--- START ---
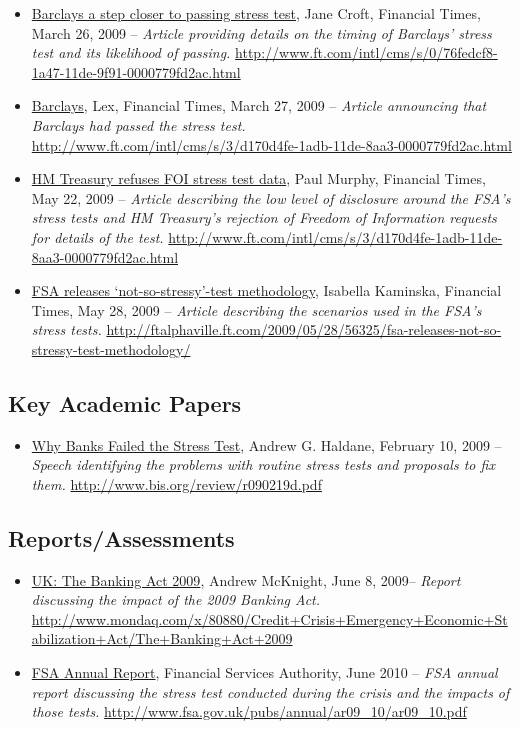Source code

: \documentclass[12pt]{article}
\begin{document}
\begin{itemize}
\item
\ul{Barclays a step closer to passing stress test}, Jane Croft, Financial Times, March 26, 2009 -- \emph{Article providing details on the timing of Barclays' stress test and its likelihood of passing.} \url{http://www.ft.com/intl/cms/s/0/76fedcf8-1a47-11de-9f91-0000779fd2ac.html}
\item
\ul{Barclays}, Lex, Financial Times, March 27, 2009 -- \emph{Article announcing that Barclays had passed the stress test.} \url{http://www.ft.com/intl/cms/s/3/d170d4fe-1adb-11de-8aa3-0000779fd2ac.html}
\item
\ul{HM Treasury refuses FOI stress test data}, Paul Murphy, Financial Times, May 22, 2009 -- \emph{Article describing the low level of disclosure around the FSA's stress tests and HM Treasury's rejection of Freedom of Information requests for details of the test.} \url{http://www.ft.com/intl/cms/s/3/d170d4fe-1adb-11de-8aa3-0000779fd2ac.html}
\item
\ul{FSA releases ‘not-so-stressy’-test methodology}, Isabella Kaminska, Financial Times, May 28, 2009 -- \emph{Article describing the scenarios used in the FSA's stress tests.} \url{http://ftalphaville.ft.com/2009/05/28/56325/fsa-releases-not-so-stressy-test-methodology/}
\end{itemize}

\subsection{Key Academic Papers}

\begin{itemize}
\item
\ul{Why Banks Failed the Stress Test},
 Andrew G. Haldane, February 10, 2009 -- \emph{Speech identifying the problems with routine stress tests and proposals to fix them.} \url{http://www.bis.org/review/r090219d.pdf}
\end{itemize}

\subsection{Reports/Assessments}

\begin{itemize}
\item
\ul{UK: The Banking Act 2009},
Andrew McKnight, June 8, 2009-- \emph{Report discussing the impact of the 2009 Banking Act.} \url{http://www.mondaq.com/x/80880/Credit+Crisis+Emergency+Economic+Stabilization+Act/The+Banking+Act+2009}
\item
\ul{FSA Annual Report}, Financial Services Authority, June 2010 -- \emph{FSA annual report discussing the stress test conducted during the crisis and the impacts of those tests.} \url{http://www.fsa.gov.uk/pubs/annual/ar09_10/ar09_10.pdf}
\end{itemize}
\end{document}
--- END ---
TASK STATEMENT —
Reproduce the entries above exactly, without images.

SOLUTION FOR THIS TASK —
Source code

: \documentclass[12pt]{article}
\begin{document}
\begin{itemize}
\item
\ul{Barclays a step closer to passing stress test}, Jane Croft, Financial Times, March 26, 2009 -- \emph{Article providing details on the timing of Barclays' stress test and its likelihood of passing.} \url{http://www.ft.com/intl/cms/s/0/76fedcf8-1a47-11de-9f91-0000779fd2ac.html}
\item
\ul{Barclays}, Lex, Financial Times, March 27, 2009 -- \emph{Article announcing that Barclays had passed the stress test.} \url{http://www.ft.com/intl/cms/s/3/d170d4fe-1adb-11de-8aa3-0000779fd2ac.html}
\item
\ul{HM Treasury refuses FOI stress test data}, Paul Murphy, Financial Times, May 22, 2009 -- \emph{Article describing the low level of disclosure around the FSA's stress tests and HM Treasury's rejection of Freedom of Information requests for details of the test.} \url{http://www.ft.com/intl/cms/s/3/d170d4fe-1adb-11de-8aa3-0000779fd2ac.html}
\item
\ul{FSA releases ‘not-so-stressy’-test methodology}, Isabella Kaminska, Financial Times, May 28, 2009 -- \emph{Article describing the scenarios used in the FSA's stress tests.} \url{http://ftalphaville.ft.com/2009/05/28/56325/fsa-releases-not-so-stressy-test-methodology/}
\end{itemize}

\subsection{Key Academic Papers}

\begin{itemize}
\item
\ul{Why Banks Failed the Stress Test},
 Andrew G. Haldane, February 10, 2009 -- \emph{Speech identifying the problems with routine stress tests and proposals to fix them.} \url{http://www.bis.org/review/r090219d.pdf}
\end{itemize}

\subsection{Reports/Assessments}

\begin{itemize}
\item
\ul{UK: The Banking Act 2009},
Andrew McKnight, June 8, 2009-- \emph{Report discussing the impact of the 2009 Banking Act.} \url{http://www.mondaq.com/x/80880/Credit+Crisis+Emergency+Economic+Stabilization+Act/The+Banking+Act+2009}
\item
\ul{FSA Annual Report}, Financial Services Authority, June 2010 -- \emph{FSA annual report discussing the stress test conducted during the crisis and the impacts of those tests.} \url{http://www.fsa.gov.uk/pubs/annual/ar09_10/ar09_10.pdf}
\end{itemize}
\end{document}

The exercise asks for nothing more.